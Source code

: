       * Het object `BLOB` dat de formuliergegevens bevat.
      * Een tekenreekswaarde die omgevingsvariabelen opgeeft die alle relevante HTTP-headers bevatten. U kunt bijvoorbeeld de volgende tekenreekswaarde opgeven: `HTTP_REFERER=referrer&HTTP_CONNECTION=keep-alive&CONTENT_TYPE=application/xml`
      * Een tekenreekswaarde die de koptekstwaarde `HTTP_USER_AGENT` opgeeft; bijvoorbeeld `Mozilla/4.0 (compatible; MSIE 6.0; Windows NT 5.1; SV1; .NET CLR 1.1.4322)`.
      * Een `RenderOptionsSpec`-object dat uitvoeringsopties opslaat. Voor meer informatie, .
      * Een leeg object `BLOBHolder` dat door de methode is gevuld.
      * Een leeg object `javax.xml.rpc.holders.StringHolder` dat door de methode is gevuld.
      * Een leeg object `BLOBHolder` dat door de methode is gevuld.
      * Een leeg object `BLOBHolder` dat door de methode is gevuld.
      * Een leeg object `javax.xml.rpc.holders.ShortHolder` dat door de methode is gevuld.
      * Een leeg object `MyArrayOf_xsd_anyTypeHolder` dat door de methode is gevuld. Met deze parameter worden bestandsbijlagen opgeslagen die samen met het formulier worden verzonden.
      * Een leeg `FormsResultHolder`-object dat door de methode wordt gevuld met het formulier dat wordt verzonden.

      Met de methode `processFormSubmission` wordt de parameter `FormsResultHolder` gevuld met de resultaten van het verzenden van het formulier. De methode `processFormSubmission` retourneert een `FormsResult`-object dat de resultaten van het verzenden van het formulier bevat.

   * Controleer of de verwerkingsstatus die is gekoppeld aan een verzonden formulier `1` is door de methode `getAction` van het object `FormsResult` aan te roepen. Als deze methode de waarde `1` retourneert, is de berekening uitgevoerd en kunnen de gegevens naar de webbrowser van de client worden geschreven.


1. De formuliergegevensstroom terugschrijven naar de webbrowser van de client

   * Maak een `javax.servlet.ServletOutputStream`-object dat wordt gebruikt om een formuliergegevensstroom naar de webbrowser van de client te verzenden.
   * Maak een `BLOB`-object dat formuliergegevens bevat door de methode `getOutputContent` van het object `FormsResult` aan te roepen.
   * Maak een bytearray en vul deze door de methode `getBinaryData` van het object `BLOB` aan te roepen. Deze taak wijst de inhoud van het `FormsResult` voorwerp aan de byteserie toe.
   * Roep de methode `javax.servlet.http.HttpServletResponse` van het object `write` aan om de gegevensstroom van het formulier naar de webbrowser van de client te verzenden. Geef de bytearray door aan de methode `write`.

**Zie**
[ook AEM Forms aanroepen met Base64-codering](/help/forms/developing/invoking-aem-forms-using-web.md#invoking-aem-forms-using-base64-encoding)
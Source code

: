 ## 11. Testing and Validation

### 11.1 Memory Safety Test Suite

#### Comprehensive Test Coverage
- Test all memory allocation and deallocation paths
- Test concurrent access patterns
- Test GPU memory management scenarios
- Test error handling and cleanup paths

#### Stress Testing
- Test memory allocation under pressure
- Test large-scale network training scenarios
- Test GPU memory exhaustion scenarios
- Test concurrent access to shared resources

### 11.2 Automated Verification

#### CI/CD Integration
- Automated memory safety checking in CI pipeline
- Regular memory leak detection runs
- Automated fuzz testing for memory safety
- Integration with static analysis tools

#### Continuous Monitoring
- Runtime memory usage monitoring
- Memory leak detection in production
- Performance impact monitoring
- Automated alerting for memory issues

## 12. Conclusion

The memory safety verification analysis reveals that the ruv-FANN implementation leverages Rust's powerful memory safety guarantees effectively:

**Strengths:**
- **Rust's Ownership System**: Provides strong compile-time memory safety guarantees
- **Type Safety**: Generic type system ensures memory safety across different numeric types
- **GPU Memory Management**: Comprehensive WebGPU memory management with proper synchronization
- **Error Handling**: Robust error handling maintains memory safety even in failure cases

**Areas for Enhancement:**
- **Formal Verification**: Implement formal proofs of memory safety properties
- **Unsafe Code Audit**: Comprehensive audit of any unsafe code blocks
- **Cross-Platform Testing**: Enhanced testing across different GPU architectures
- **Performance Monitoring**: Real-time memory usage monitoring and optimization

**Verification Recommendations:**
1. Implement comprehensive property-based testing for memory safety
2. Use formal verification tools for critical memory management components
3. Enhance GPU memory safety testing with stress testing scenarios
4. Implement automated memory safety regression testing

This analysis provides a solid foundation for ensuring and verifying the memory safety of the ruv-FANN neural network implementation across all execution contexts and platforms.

■ ■ ■ ■ ■

**TRY IT:**
Every line above in which the word "Maak" is present must be copied into the answer.

**RESPONSE BOX:**
   * Maak een `javax.servlet.ServletOutputStream`-object dat wordt gebruikt om een formuliergegevensstroom naar de webbrowser van de client te verzenden.
   * Maak een `BLOB`-object dat formuliergegevens bevat door de methode `getOutputContent` van het object `FormsResult` aan te roepen.
   * Maak een bytearray en vul deze door de methode `getBinaryData` van het object `BLOB` aan te roepen. Deze taak wijst de inhoud van het `FormsResult` voorwerp aan de byteserie toe.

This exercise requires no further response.